Dissertations, Theses, and Capstone Projects

Date of Degree

9-2015

Document Type

Dissertation

Degree Name

Ph.D.

Program

English

Advisor

Steven F. Kruger

Keywords

Comparative; Identity; Medieval; Modernism; War; Women

Abstract

This dissertation explores in a comparative manner the connection between female identity and war in medieval and twentieth-century literature, arguing that texts written before the early modern period acknowledge a relationship between women and conflict that modernist and post-1945 writing mitigates or expunges. Given the binary opposition of women to war that underlies traditional gender roles, my work therefore challenges common perceptions of the twentieth-century as an essentially progressive period in relation to the political and social status of women while addressing widely held notions of the medieval as backwards and irrelevant in order to demonstrate the lack of connotative opposition between the terms "medieval" and "modern."
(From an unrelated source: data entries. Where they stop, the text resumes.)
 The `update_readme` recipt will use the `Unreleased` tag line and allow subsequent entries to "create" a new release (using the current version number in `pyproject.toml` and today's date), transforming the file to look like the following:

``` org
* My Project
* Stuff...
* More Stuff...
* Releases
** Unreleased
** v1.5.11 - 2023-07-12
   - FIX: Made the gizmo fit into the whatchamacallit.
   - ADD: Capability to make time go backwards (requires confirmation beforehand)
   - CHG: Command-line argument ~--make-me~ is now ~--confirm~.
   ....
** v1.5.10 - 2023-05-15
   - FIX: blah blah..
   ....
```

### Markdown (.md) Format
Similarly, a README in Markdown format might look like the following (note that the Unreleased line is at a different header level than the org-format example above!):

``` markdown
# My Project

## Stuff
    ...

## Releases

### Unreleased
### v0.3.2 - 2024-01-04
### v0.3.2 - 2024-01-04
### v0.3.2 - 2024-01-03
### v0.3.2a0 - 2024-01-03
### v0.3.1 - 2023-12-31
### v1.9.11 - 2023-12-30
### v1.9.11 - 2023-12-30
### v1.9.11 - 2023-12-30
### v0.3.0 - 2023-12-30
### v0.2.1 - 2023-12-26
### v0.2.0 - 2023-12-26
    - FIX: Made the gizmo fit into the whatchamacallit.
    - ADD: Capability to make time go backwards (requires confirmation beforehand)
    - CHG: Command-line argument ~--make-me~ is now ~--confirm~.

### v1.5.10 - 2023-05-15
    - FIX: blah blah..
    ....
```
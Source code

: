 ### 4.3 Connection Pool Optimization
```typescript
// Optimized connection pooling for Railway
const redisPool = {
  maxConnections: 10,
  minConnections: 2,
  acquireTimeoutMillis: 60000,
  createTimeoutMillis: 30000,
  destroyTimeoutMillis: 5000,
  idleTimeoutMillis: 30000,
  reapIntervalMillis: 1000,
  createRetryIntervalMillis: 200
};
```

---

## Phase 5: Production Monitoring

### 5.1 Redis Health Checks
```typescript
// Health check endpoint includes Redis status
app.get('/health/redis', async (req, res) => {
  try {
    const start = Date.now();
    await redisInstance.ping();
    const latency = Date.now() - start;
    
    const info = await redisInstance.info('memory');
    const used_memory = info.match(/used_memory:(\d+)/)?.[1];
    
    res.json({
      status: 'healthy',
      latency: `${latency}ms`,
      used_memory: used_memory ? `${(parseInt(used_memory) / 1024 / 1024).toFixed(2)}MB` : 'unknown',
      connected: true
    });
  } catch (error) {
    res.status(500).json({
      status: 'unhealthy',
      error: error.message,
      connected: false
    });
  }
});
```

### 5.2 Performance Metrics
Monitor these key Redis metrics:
More specifically, my dissertation considers two particular figures as both a medieval and a twentieth-century text respectively conceive of them. The Old Icelandic Landnámabók (The Book of Settlements) identifies Auꝺr in djúpúꝺga ("Aud the deep-minded") as the only woman among its most prominent settlers and, in keeping with this stature, provides a correspondingly lengthy account of her settlement in Iceland; Scottish writer Naomi Mitchison's 1955 novel, The Land the Ravens Found, provides an expanded retelling of Auꝺr's establishment in Iceland. Derdriu (Deirdre) is the female protagonist of "Longes mac nUislenn" ("The Exile of the Sons of Uisliu") from the Ulster cycle of Irish mythology. Numerous poets, fiction writers and playwrights have since retold this narrative, including William Butler Yeats whose 1907 play, Deirdre, I have chosen to explore. Through an analysis combining feminist, new historicist, philological and legal approaches to literature, my dissertation demonstrates that Landnámabók and "Longes mac nUislenn" implicate Auꝺr in djúpúꝺga and Derdriu in war while Naomi Mitchison's The Land the Ravens Found and William Butler Yeats' Deirdre conventionalize these figures' association with conflict by diminishing their agency as aggressors and identifying them with domesticity.